Otto le persone cadute nella trappola di una coppia di truffatori. I soldi ottenuti per un atto notarile per ottenere una parte dei soldi lasciati al "Caro Nonno"

Immagine di repertorio

La truffa della finta eredità, a cascarci otto anziani che ci hanno rimesso circa 11mila euro. A mettere fine alle scorribande della diabolica coppia sono stati gli investigatori del Commissariato Tuscolano, diretti dalla dottoressa Irene Di Emidio, arrivati ai due grazie alle dettagliate denunce delle vittime.

GLI APPOSTAMENTI - Effettuate in diverse zone e uffici di polizia della Capitale, gli investigatori del 10° Commissariato, hanno riscontrato parecchie analogie nelle truffe sia per quando riguardava il modo di agire che per descrizione degli autori. Organizzati dei servizi di appostamento e pedinamento dei soggetti, gli agenti sono riusciti ad appurare che i due per mettere a segno i loro colpi avevano escogitato un sistema ben collaudato. 

LA TRUFFA DELl’EREDITA’ - Ogni volta, infatti mettevano in atto un piano, seguendo un copione ben definito che molto spesso gli consentiva di carpire la fiducia dell’ignara vittima, inducendola in orrore. La donna infatti, scelta la vittima,  entrava in azione asserendo di non conoscere la città, chiedeva informazioni circa l’esistenza di un magazzino farmaceutico, il cui titolare, medico di sua conoscenza in tempo di guerra aveva curato il proprio nonno ed al quale doveva devolvere, in beneficienza, una cospicua somma di denaro così come chiestole dal suo “caro nonno" in punto di morte.

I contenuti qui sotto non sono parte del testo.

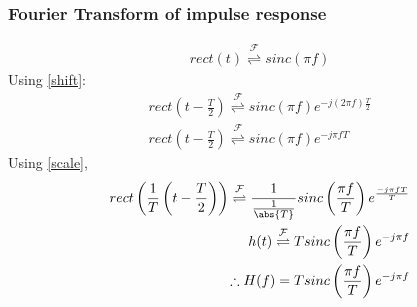 \documentclass{beamer}
\providecommand{\brak}[1]{\ensuremath{\left(#1\right)}}
\providecommand{\fourier}{\overset{\mathcal{F}}{ \rightleftharpoons}}
\begin{document}
\begin{frame}
    \frametitle{Fourier Transform of impulse response}
    \begin{flushleft}
    \begin{align}
    rect(t) \fourier sinc(\pi f)
\end{align}
Using \eqref{shift}:
\begin{align}
    rect\brak{t - \frac{T}{2}} \fourier sinc(\pi f)e^{-j(2 \pi f)\frac{T}{2}}\\
    rect\brak{t - \frac{T}{2}} \fourier sinc(\pi f)e^{-j \pi f T}
\end{align}
Using \eqref{scale},
\begin{align}
    rect\brak{\frac{1}{T}\brak{t - \frac{T}{2}}} \fourier \frac{1}{\frac{1}{\abs{T}}}sinc\brak{\frac{\pi f }{T}}e^{\frac{-j \pi f T}{T}}\\
    h(t) \fourier Tsinc\brak{\frac{\pi f }{T}}e^{-j\pi f}\\
    \therefore H(f)  = Tsinc\brak{\frac{\pi f }{T}}e^{-j\pi f}
\end{align}
    \end{flushleft}
\end{frame}
\end{document}
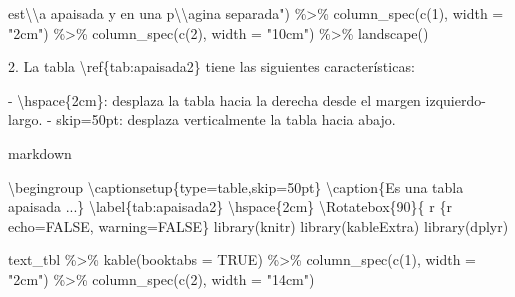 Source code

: \documentclass[11pt,a4paper,oneside,]{article}
\newenvironment{Shaded}{\begin{snugshade}}{\end{snugshade}}
\newcommand{\AttributeTok}[1]{\textcolor[rgb]{0.77,0.63,0.00}{#1}}
\newcommand{\DecValTok}[1]{\textcolor[rgb]{0.00,0.00,0.81}{#1}}
\newcommand{\FloatTok}[1]{\textcolor[rgb]{0.00,0.00,0.81}{#1}}
\newcommand{\NormalTok}[1]{#1}
\newcommand{\OtherTok}[1]{\textcolor[rgb]{0.56,0.35,0.01}{#1}}
\newcommand{\SpecialCharTok}[1]{\textcolor[rgb]{0.00,0.00,0.00}{#1}}
\newcommand{\StringTok}[1]{\textcolor[rgb]{0.31,0.60,0.02}{#1}}
\numberwithin{dummy}{section}
\theoremstyle{ocrenumbox}
\theoremstyle{blacknumex}
\theoremstyle{blacknumbox}
\theoremstyle{ocrenum}
\theoremstyle{ocrenum}
\begin{document}
\begin{Shaded}
\begin{Highlighting}[numbers=left,,]
\AttributeTok{          est}\SpecialCharTok{\textbackslash{}\textbackslash{}}\AttributeTok{\textquotesingle{}a apaisada y en una p}\SpecialCharTok{\textbackslash{}\textbackslash{}}\AttributeTok{\textquotesingle{}agina separada") \%\textgreater{}\% }
\AttributeTok{      column\_spec(c(1), }
\AttributeTok{          width = "2cm") \%\textgreater{}\% }
\AttributeTok{      column\_spec(c(2), }
\AttributeTok{          width = "10cm") \%\textgreater{}\% }
\AttributeTok{      landscape()}
\StringTok{\textasciigrave{}\textasciigrave{}\textasciigrave{}}
\end{Highlighting}
\end{Shaded}

\begin{Shaded}
\begin{Highlighting}[numbers=left,,firstnumber=701,]
\StringTok{\textasciigrave{}\textasciigrave{}\textasciigrave{}\textasciigrave{}}


\FloatTok{2.}\NormalTok{ La tabla \textbackslash{}ref\{tab}\SpecialCharTok{:}\NormalTok{apaisada2\} tiene las siguientes características}\SpecialCharTok{:}

    \SpecialCharTok{{-}} \StringTok{\textasciigrave{}}\AttributeTok{\textbackslash{}hspace\{2cm\}}\StringTok{\textasciigrave{}}\SpecialCharTok{:}\NormalTok{ desplaza la tabla hacia la derecha desde el margen izquierdo}\SpecialCharTok{{-}}\NormalTok{largo.}
    \SpecialCharTok{{-}} \StringTok{\textasciigrave{}}\AttributeTok{skip=50pt}\StringTok{\textasciigrave{}}\SpecialCharTok{:}\NormalTok{ desplaza verticalmente la tabla hacia abajo.}

\StringTok{\textasciigrave{}\textasciigrave{}\textasciigrave{}\textasciigrave{}}\NormalTok{markdown}

\NormalTok{\textbackslash{}begingroup}
\NormalTok{\textbackslash{}captionsetup\{type}\OtherTok{=}\NormalTok{table,skip}\OtherTok{=}\NormalTok{50pt\}}
\NormalTok{\textbackslash{}caption\{Es una tabla apaisada ...\} \textbackslash{}label\{tab}\SpecialCharTok{:}\NormalTok{apaisada2\}}
\NormalTok{\textbackslash{}hspace\{2cm\}}
\NormalTok{\textbackslash{}Rotatebox\{}\DecValTok{90}\NormalTok{\}\{}
\StringTok{\textasciigrave{}}\AttributeTok{r \textquotesingle{}\textquotesingle{}}\StringTok{\textasciigrave{}\textasciigrave{}\textasciigrave{}\textasciigrave{}}\AttributeTok{\{r echo=FALSE, warning=FALSE\}}
\AttributeTok{library(knitr)}
\AttributeTok{library(kableExtra)}
\AttributeTok{library(dplyr)}

\AttributeTok{text\_tbl \%\textgreater{}\%}
\AttributeTok{  kable(booktabs = TRUE) \%\textgreater{}\% }
\AttributeTok{      column\_spec(c(1), width = "2cm") \%\textgreater{}\% }
\AttributeTok{      column\_spec(c(2), width = "14cm")}


\end{Highlighting}
\end{Shaded}
\end{document}
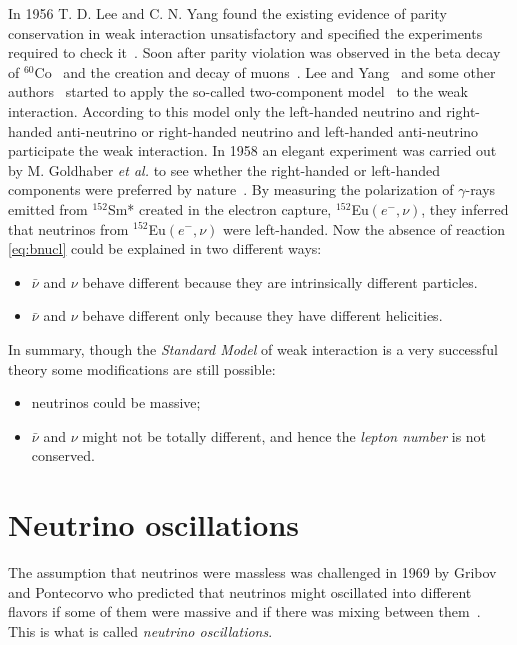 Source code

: In 1956 T. D. Lee and C. N. Yang found the existing evidence of parity conservation in weak interaction unsatisfactory and specified the experiments required to check it~\cite{Lee56}. Soon after parity violation was observed in the beta decay of $^{60}$Co~\cite{Wu57} and the creation and decay of muons~\cite{Gar57,Fri57}. Lee and Yang~\cite{Lee57} and some other authors~\cite{Sal57,Lan57} started to apply the so-called two-component model~\cite{Wey29} to the weak interaction. According to this model only the left-handed neutrino and right-handed anti-neutrino or right-handed neutrino and left-handed anti-neutrino participate the weak interaction. In 1958 an elegant experiment was carried out by M. Goldhaber \textit{et al.} to see whether the right-handed or left-handed components were preferred by nature~\cite{Gol58}. By measuring the polarization of $\gamma$-rays emitted from $^{152}$Sm* created in the electron capture, $^{152}$Eu$(e^-,\nu)$, they inferred that neutrinos from $^{152}$Eu$(e^-,\nu)$ were left-handed. Now the absence of reaction \ref{eq:bnucl} could be explained in two different ways:
\begin{itemize}
\item $\bar{\nu}$ and $\nu$ behave different because they are   intrinsically different particles.
\item $\bar{\nu}$ and $\nu$ behave different only because they have   different helicities.
\end{itemize}

In summary, though the \emph{Standard Model} of weak interaction is a very successful theory some modifications are still possible:
\begin{itemize}
\item neutrinos could be massive;
\item $\bar{\nu}$ and $\nu$ might not be totally different, and hence   the \emph{lepton number} is not conserved.
\end{itemize}


\section{Neutrino oscillations}
\label{sec:osci}
The assumption that neutrinos were massless was challenged in 1969 by Gribov and Pontecorvo who predicted that neutrinos might oscillated into different flavors if some of them were massive and if there was mixing between them~\cite{Gri69}. This is what is called \emph{neutrino oscillations}.

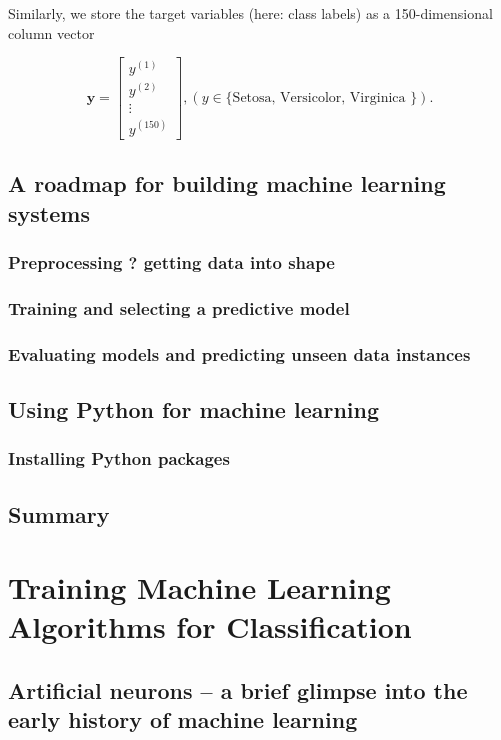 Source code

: \documentclass{report}
\begin{document}
Similarly, we store the target variables (here: class labels) as a 150-dimensional column vector

\[
\mathbf{y} = \begin{bmatrix}
    y^{(1)}  \\
    y^{(2)}  \\
    \vdots  \\
    y^{(150)}
\end{bmatrix}
, (y \in \{ \text{Setosa, Versicolor, Virginica \}}).\]

\newpage

\section{A roadmap for building machine learning systems}
\subsection{Preprocessing ? getting data into shape}
\subsection{Training and selecting a predictive model}
\subsection{Evaluating models and predicting unseen data instances}
\section{Using Python for machine learning}
\subsection{Installing Python packages}
\section{Summary}










\chapter{Training Machine Learning Algorithms for Classification}

\section{Artificial neurons -- a brief glimpse into the early history of machine learning}
\end{document}
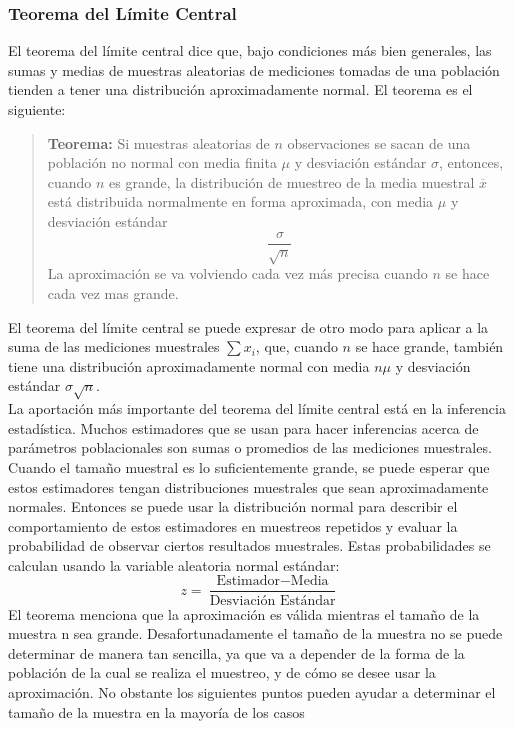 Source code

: \documentclass[]{article}
\begin{document}
\subsubsection{Teorema del Límite Central}
El teorema del límite central dice que, bajo condiciones más bien generales, las sumas y medias de muestras aleatorias de mediciones tomadas de una población tienden a tener una distribución aproximadamente normal. El teorema es el siguiente:
\begin{quote}
	\textbf{Teorema:} Si muestras aleatorias de $n$ observaciones se sacan de una población no normal con media finita $\mu$ y desviación estándar $\sigma$, entonces, cuando $n$ es grande, la distribución de muestreo de la media muestral $\overline{x}$ está distribuida normalmente en forma aproximada, con media $\mu$ y desviación estándar
	\[
	\frac{\sigma}{\sqrt{n}}
	\]
	La aproximación se va volviendo cada vez más precisa cuando $n$ se hace cada vez mas grande.
\end{quote}
El teorema del límite central se puede expresar de otro modo para aplicar a la suma de las mediciones muestrales $\sum{x_i}$, que, cuando $n$ se hace grande, también tiene una distribución aproximadamente normal con media $n\mu$ y desviación estándar $\sigma\sqrt{n}$.
\\ La aportación más importante del teorema del límite central está en la inferencia estadística. Muchos estimadores que se usan para hacer inferencias acerca de parámetros poblacionales son sumas o promedios de las mediciones muestrales. Cuando el tamaño muestral es lo suficientemente grande, se puede esperar que estos estimadores tengan distribuciones muestrales que sean aproximadamente normales. Entonces se puede usar la distribución normal para describir el comportamiento de estos estimadores en muestreos repetidos y evaluar la probabilidad de observar ciertos resultados muestrales. Estas probabilidades se calculan usando la variable aleatoria normal estándar:
\[
z = \frac{\text{Estimador} - \text{Media}}{\text{Desviación Estándar}}
\]
El teorema menciona que la aproximación es válida mientras el tamaño de la muestra n sea grande. Desafortunadamente el tamaño de la muestra no se puede determinar de manera tan sencilla, ya que va a depender de la forma de la población de la cual se realiza el muestreo, y de cómo se desee usar la aproximación. No obstante los siguientes puntos pueden ayudar a determinar el tamaño de la muestra en la mayoría de los casos
\end{document}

MORTE DEL DOTTORE - Quando la vittima rispondeva di non conoscere il magazzino, entrava in azione il complice, il quale, spacciandosi per medico,  non solo confermava l esistenza del fantomatico locale ma asseriva di conoscere anche la persona che stavano cercando e il suo numero di cellulare. Fingendo di chiamarlo, il complice continuava nella sua messa in scena, comunicando, sconsolato, di aver avuto notizia dalla segretaria che l’anziano dottore era morto. 

L'ATTO NOTARILE - A questo punto la truffatrice, rivolgendosi alla vittima e al suo complice, proponeva loro di entrare in possesso di una parte del denaro per ringraziarli della cordialità ma che però, per fare questo, aveva bisogno di un atto notarile le cui spese sarebbero state a loro carico. La vittima, soggiogata dalla pressione psicologica e forte della fiducia riposta nel complice della truffatrice, si convinceva dell’affare e dopo aver prelevato una certa somma dal bancomat lo consegnava nelle mani  della malvivente.

ANZIANI TRUFFATI - Al termine dell’attività degli agenti, otto donne tra i 65 e i 90anni, hanno riconosciuto senza ombra di dubbio la coppia come i responsabili delle truffe patite. Ulteriori accertamenti sono ancora in corso per verificare se altre persone siano state raggirate con la medesima modalità dalle medesime persone.